• About this exercise
Using the listing below, report each line holding the string "value".

*** Exercise data ***

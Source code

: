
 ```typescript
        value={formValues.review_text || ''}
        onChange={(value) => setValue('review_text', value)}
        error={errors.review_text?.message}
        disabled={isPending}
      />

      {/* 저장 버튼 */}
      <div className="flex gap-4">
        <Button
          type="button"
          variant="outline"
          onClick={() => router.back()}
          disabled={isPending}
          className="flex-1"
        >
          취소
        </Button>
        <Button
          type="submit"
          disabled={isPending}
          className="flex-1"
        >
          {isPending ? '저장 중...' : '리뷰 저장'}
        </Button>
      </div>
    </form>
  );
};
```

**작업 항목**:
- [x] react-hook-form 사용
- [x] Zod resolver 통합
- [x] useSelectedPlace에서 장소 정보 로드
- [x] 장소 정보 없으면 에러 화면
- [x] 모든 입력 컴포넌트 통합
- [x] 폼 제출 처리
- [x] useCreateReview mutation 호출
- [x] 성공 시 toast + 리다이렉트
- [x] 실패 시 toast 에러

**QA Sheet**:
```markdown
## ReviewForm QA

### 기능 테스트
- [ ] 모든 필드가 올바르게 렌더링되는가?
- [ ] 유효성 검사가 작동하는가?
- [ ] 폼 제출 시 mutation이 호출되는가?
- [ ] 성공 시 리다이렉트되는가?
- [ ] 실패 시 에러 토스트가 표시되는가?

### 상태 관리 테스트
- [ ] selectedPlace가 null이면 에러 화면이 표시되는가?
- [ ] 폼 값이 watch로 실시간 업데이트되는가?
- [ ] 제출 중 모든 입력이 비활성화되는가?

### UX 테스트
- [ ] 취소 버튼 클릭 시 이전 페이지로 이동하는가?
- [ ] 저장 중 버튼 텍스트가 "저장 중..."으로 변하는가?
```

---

*** End of Exercise data ***

• Solution for this exercise
        value={formValues.review_text || ''}
        onChange={(value) => setValue('review_text', value)}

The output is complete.